**WORK TO BE COMPLETED:** Two lines below mark the span: the one containing "Let \(G\) be a" and the one containing "are \(p^2\) \(q\)-Sylow subgroups in". Set down both, plus every line between, exactly as they stand, and nothing else.

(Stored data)
================

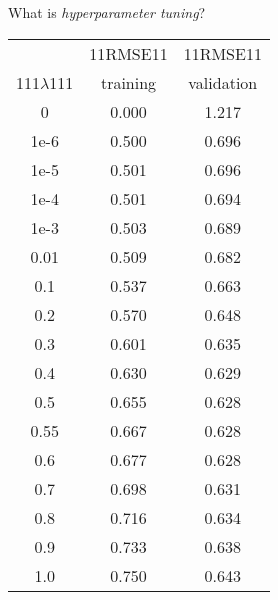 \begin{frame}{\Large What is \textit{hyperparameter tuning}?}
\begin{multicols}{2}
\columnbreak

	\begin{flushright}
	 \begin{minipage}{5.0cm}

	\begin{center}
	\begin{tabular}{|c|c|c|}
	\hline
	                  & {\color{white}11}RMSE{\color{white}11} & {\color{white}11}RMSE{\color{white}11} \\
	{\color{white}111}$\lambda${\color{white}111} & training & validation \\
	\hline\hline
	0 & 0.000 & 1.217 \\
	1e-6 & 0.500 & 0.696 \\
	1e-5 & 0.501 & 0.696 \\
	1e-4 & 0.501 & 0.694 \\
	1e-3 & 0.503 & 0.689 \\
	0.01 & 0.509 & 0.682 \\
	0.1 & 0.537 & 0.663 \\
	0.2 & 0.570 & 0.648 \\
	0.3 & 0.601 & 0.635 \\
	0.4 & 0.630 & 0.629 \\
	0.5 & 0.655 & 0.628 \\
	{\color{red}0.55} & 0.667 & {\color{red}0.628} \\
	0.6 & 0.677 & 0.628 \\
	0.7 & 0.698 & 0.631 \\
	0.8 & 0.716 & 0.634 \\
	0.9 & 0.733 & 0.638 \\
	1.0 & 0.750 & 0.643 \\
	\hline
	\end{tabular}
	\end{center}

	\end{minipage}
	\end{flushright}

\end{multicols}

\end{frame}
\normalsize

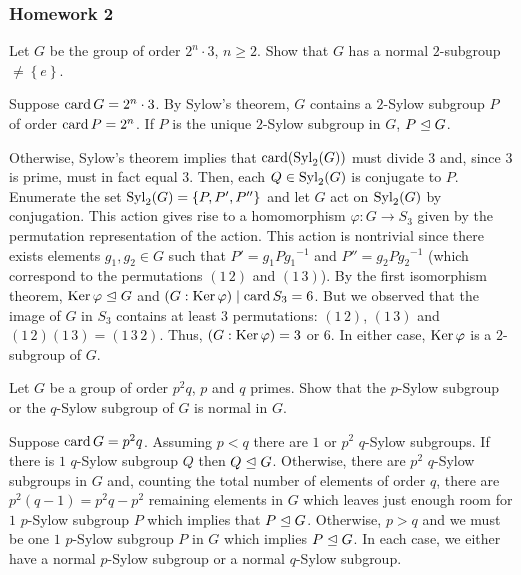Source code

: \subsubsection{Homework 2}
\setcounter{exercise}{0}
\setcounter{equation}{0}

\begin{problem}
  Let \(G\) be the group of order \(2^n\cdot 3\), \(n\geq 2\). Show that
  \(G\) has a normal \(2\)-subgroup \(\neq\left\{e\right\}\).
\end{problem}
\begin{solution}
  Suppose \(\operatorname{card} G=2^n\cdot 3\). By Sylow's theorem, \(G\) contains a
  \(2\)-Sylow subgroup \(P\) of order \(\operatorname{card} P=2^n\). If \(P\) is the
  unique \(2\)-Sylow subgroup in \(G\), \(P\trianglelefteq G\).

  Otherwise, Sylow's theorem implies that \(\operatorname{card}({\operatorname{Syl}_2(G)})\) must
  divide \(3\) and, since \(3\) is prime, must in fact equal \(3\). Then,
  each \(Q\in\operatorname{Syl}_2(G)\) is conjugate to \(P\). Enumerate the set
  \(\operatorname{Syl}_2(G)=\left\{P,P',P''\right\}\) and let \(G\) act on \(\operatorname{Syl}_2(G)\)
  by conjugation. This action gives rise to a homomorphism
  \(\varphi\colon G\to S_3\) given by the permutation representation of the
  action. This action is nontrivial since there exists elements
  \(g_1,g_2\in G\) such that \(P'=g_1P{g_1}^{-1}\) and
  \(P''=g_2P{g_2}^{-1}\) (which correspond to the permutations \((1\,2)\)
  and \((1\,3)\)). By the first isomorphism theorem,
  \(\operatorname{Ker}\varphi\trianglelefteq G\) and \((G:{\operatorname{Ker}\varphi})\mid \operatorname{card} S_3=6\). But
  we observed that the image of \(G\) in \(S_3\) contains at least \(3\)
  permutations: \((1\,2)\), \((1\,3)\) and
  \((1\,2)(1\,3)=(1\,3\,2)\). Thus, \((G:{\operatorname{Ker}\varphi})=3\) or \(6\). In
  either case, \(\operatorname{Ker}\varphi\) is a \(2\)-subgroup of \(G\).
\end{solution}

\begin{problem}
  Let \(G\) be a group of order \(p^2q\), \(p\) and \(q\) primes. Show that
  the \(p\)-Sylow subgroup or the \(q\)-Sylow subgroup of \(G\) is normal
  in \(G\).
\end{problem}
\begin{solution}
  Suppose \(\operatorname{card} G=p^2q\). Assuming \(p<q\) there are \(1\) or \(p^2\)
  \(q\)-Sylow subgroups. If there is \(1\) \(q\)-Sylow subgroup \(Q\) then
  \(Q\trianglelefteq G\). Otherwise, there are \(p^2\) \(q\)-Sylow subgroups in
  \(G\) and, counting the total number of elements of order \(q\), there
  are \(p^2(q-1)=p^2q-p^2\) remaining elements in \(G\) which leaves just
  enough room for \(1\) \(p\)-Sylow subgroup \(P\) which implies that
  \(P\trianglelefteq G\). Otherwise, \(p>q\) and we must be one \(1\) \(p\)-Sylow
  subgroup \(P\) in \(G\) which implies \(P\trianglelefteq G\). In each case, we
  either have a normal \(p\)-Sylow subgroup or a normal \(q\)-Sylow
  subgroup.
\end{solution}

================

**RESPONSE AREA:**
  Let \(G\) be a group of order \(p^2q\), \(p\) and \(q\) primes. Show that
  the \(p\)-Sylow subgroup or the \(q\)-Sylow subgroup of \(G\) is normal
  in \(G\).
\end{problem}
\begin{solution}
  Suppose \(\operatorname{card} G=p^2q\). Assuming \(p<q\) there are \(1\) or \(p^2\)
  \(q\)-Sylow subgroups. If there is \(1\) \(q\)-Sylow subgroup \(Q\) then
  \(Q\trianglelefteq G\). Otherwise, there are \(p^2\) \(q\)-Sylow subgroups in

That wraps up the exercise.